I don't know about you, while I agree that unit testing can reduce defects and therefore can maximize ROI in the long run, but it just takes an amount of time. Knowing that you're a startup where time matters and it costs you every dollar, would you write a unit test?
What are the pro and cons writing a unit test based on your personal experience besides the reasons that I talked about? Do you even care about writing unit test in your startup?
EDIT :
I'm asking here because I'm asking from business point of view, not technical point of view. If I ask at SO, the response that I get will be of course mostly from technical point of view.
QA is crucial for more then just ROI. If your product doesn't work, your customers will not buy it. If it causes them hard (delete their info, waste their time or anything else) they will actively tell people not to use your product, or worst.
The last thing you want is to be associated with a product that didn't meet quality standards. Unit testing, stress testing and other tests are crucial.
Ask this on stackoverflow.
That said, yes, we unit test. Not because it catches all bugs, or because it prevents us from introducing regressions, but because it speeds up testing here and now. Whenever we're running a test on new code, we find that we need to test it, tweak it, and then re-test it. Writing that as a unit test very rapidly saves time over re-doing the same set of steps repeatedly after each change.

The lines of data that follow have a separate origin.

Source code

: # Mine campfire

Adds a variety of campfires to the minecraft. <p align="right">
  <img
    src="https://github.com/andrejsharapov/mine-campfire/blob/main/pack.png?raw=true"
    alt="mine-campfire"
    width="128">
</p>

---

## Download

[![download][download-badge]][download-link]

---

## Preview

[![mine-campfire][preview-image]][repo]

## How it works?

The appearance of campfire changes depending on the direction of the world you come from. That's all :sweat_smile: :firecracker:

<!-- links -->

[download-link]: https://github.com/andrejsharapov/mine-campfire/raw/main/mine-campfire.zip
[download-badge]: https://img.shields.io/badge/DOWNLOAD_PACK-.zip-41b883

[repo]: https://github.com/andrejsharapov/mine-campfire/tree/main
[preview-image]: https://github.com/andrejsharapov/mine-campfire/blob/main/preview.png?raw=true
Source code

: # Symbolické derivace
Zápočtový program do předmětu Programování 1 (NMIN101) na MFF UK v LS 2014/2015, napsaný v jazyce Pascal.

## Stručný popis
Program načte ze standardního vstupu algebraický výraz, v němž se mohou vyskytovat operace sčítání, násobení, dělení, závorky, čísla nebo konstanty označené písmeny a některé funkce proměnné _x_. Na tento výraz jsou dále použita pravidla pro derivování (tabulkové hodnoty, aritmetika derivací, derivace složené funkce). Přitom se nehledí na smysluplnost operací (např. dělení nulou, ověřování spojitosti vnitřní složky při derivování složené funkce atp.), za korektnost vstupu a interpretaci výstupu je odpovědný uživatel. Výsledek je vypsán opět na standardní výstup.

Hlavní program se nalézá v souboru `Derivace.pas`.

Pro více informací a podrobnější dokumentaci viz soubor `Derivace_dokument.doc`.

Automated testing is essential for a software startup. You are wasting time and money if you forego rigorous unit and functional testing.
In the first two years of our startup I have seen all three of these theoretical arguments validated. We have maintained high quality through 30+ software releases without ever hiring QA. We have fundamentally refactored core financial systems in a single development iterations and gotten it right, due to automated test coverage.
I can not argue strongly enough in favor of unit/functional testing from day 0.
I'm a complete believer in unit testing. It took me a while to get the hang of it, but once I got past the learning curve, it saved me far more time than it cost.
The main benefits for me were:
The major drawback, apart from the initial learning curve, is that it takes experience to know what parts of the system can and should be unit tested. For example, a web API should be thoroughly tested, but most user interfaces change too rapidly to make the effort worthwhile.
Absolutely!
(not only will it prove to you things work now, but when you make changes in the future, it'll prove that things still work )
(I've written many apps, both with and without unit tests )
It depends on your end goal. If you want to get it out quickly, before the competition, then whatever doesn't help you with that hurts you.
If you want to design for maintenance now then unit test.
If you are in the very early stages and your design is changing a great deal, then unit testing can be a pain, as you will constantly be changing tests just because you are madly making interface changes.
But, ultimately, by the time you have it out of beta you should be unit testing, as you are now going into a maintenance phase, and this will help ensure that your code is in better shape.
I am in the early stages, haven't even fully settled on a language yet, so no unit testing. :)
Unit testing helps demonstrate that your application is doing what you intend. Wouldn't you, and/or your team of coders, like that peace of mind before giving the app to the world? Personal experience tells me that if you don't unit testing from the get-go your application will eventually reach a point where you think you need it. And unit testing as an afterthought is more difficult than doing it as part of your development process from the start. Sure, it's time consuming, but at least you'll know your app works and that its design is solid (another benefit: writing tests makes you think about your design/APIs). Hopefully the up-front cost of unit testing will save you time later when your startup has to worry more about the business end of things.
I'd recommend incorporating Test Driven Development (TDD) into your practices. I think it's well suited for a startup environment. You don't have time to backtrack and handle regressions. You need something automated to help protect you against it.
What's more and what I haven't seen mentioned here, is TDD can actually benefit your architecture greatly. If you're focusing on smaller problems and incrementally advancing your business logic, your code will be more clear and concise. Otherwise, I've found over engineering happens.
I'm a big believer in the promises of Agile Development methodologies, and Test Driven Development is a cornerstone practice. It's a great way to get started in incremental development, and really helps you release early and often.
This might be an insignificant grammatical point, but no, I would not write a unit test for my app.
I would write unit tests to test individual units of code as part of the development process.
The tests for the whole app are integration tests and/or QA tests. There is a significant difference even though they are all called "tests."